Tausende Pager und Funkgeräte von Hisbollah-Mitgliedern explodierten, 37 Menschen wurden getötet, 3000 verletzt. Mit grosser Wahrscheinlichkeit steckt Israel hinter der Aktion. Der UN-Hochkommissar für Menschenrechte, Volker Türk, macht dem Land schwere Vorwürfe und rückt die Aktion in die Nähe eines Kriegsverbrechens. Er spricht die Auswirkungen auf Zivilisten und den verbotenen «Einsatz von Sprengfallen in scheinbar harmlosen tragbaren Gegenstände» an.
Experten sind sich aber nicht einig, ob die Explosion der Kommunikationsgeräte tatsächlich gegen Völkerrecht verstossen hat.
Terrorismus-Experte Hans-Jakob Schindler hält den Angriff für legitim. Denn Pager seien veraltete Kommunikationstechnologie, die von der Hisbollah genutzt werden, von Zivilisten aber kaum. «Das schränkt den Zielkreis deutlich ein und schliesst Zivilisten mehrheitlich aus», sagt er dem «Spiegel».
Die Wahrscheinlichkeit, dass Kombattanten getroffen wurden, schätzt er als sehr hoch ein. Zivilisten könnten auch zu Schaden gekommen sein, jedoch weniger. Er findet deshalb, die Verhältnismässigkeit sei gewahrt worden.

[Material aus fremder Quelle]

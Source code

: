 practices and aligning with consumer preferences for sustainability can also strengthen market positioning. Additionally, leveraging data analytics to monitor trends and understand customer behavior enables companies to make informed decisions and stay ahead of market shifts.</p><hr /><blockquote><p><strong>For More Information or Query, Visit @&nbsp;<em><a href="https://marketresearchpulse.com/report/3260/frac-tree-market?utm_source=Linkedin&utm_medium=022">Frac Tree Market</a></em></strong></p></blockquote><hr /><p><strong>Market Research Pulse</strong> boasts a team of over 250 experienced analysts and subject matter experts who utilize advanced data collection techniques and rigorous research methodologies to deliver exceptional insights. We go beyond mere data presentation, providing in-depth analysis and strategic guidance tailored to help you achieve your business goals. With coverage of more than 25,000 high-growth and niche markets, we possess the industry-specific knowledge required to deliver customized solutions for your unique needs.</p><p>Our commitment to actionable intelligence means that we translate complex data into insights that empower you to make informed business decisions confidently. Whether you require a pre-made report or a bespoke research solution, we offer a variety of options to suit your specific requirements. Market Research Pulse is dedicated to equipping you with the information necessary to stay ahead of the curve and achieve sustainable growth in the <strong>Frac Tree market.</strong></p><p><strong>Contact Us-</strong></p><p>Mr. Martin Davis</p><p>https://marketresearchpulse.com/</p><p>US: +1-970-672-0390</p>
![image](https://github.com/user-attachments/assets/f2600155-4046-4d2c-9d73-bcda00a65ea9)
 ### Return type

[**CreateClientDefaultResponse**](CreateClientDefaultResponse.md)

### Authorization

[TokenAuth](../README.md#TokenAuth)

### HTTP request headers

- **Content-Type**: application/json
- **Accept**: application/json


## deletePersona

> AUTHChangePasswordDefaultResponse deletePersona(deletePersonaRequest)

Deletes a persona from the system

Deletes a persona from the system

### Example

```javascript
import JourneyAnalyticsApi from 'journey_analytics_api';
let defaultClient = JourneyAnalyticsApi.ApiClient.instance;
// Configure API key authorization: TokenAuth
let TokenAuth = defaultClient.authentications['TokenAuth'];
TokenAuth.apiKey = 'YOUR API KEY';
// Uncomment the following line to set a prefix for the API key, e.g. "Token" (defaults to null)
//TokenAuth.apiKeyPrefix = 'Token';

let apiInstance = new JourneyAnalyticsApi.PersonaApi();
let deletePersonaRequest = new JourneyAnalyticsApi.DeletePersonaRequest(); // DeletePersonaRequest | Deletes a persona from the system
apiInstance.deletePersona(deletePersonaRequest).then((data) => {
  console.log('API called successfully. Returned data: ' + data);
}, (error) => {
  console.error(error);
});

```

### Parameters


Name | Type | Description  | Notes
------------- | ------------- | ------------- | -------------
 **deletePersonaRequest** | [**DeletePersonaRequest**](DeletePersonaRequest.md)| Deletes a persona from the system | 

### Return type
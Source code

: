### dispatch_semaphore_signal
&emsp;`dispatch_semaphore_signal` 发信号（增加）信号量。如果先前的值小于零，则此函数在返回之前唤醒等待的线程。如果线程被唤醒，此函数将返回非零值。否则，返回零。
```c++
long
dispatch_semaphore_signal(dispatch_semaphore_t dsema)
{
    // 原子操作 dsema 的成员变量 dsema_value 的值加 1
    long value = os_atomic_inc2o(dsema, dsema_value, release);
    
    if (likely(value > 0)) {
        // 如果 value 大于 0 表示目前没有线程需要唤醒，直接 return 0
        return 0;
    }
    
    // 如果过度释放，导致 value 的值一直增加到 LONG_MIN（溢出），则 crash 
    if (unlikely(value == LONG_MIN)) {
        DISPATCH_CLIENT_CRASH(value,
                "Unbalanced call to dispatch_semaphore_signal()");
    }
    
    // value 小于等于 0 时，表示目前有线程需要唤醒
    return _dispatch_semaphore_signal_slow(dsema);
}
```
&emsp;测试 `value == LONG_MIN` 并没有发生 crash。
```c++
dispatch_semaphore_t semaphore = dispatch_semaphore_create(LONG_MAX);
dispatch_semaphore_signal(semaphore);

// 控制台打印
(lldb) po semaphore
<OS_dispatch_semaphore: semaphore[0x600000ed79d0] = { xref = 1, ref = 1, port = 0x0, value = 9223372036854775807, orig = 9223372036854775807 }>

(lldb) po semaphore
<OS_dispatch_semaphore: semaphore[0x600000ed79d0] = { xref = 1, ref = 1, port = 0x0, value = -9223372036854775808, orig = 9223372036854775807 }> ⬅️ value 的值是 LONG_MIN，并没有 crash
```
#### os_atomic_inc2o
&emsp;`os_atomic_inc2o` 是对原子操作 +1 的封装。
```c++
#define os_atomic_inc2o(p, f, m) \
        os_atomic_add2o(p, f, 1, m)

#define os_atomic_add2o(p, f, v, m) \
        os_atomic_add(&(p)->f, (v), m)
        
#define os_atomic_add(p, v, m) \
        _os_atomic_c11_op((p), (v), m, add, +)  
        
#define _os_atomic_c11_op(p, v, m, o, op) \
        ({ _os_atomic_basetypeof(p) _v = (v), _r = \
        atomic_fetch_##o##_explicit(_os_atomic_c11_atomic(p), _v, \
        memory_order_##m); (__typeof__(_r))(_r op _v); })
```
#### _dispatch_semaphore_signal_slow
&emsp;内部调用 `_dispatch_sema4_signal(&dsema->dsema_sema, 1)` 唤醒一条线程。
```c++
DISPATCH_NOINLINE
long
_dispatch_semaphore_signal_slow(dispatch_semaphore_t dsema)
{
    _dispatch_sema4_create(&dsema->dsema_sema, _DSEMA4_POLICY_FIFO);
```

War der iranische Botschafter ein legitimes Ziel?
Auch Marco Sassòli, Völkerrechts-Professor an der Uni Genf, sagt gegenüber SRF, er glaube, dass nicht viele Zivilisten betroffen waren. Er betont aber, dass nur wer eine ständige Kampffunktion hat, angegriffen werden dürfe. Um die Aktion bewerten zu können, müsse man wisse, ob es sich bei den Opfern wirklich um Hisbollah-Kämpfer handelte. Und nicht um einfache Mitglieder der Organisation.
Er nennt den iranischen Botschafter, der ebenfalls betroffen war, als Beispiel: «Er ist nun sicherlich kein Kämpfer.» Sassòli bezweifelt also, dass er ein legitimes Ziel war.
Anders sieht es Daniel-Erasmus Khan, Völkerrechts-Professor an der Universität der deutschen Bundeswehr: Dass der Botschafter einen Pager hatte, sei ein Indiz dafür, dass er in die Kommandokette der Hisbollah eingebunden gewesen sei. «Also war er ein legitimes Ziel», sagt er dem Spiegel. Aus seiner Sicht reicht es, organisatorisch in die militärische Struktur eingebunden zu sein, um ein legitimes Ziel darzustellen.
«Israel hätte die Pager nicht sprengen dürfen.»
Die bisher bekannten Zahlen sprächen dafür, dass die zivilen Opfer nicht unverhältnismässig gewesen seien. Khan sagt: «Vieles spricht dafür, dass Israel insoweit im Rahmen des humanitären Völkerrechts gehandelt hat.»
Kritischer sieht er den zweiten Punkt, den UN-Menschenrechtschef Türk angesprochen hat: Im Waffenübereinkommen würden «behelfsmässige Sprengvorrichtungen, die dazu bestimmt sind, zu töten» streng reglementiert. So dürften Sprengfallen nicht in scheinbar harmlosen, tragbaren Gegenständen, die eigens dafür gebaut wurden, eingebaut werden. Nun sei unklar, ob Israel die Pager «eigens dafür gebaut» habe, oder handelsübliche manipuliert habe.
Im SRF fragt Völkerrechts-Professor Sassòli, ob Pager tatsächlich ein harmloser Gebrauchsgegenstand seien. Laut Khan ist diese Frage nicht so wichtig: Es sei eh verboten, solche Waffen in einer Stadt oder einem Gebiet, in dem Zivilpersonen konzentriert sind, einzusetzen.
Khan kommt zum Schluss, dass Israel womöglich gegen humanitäres Völkerrecht verstossen habe, ein Kriegsverbrechen liege aber nicht vor. Er sagt: «Israel hätte die Pager nicht sprengen dürfen.»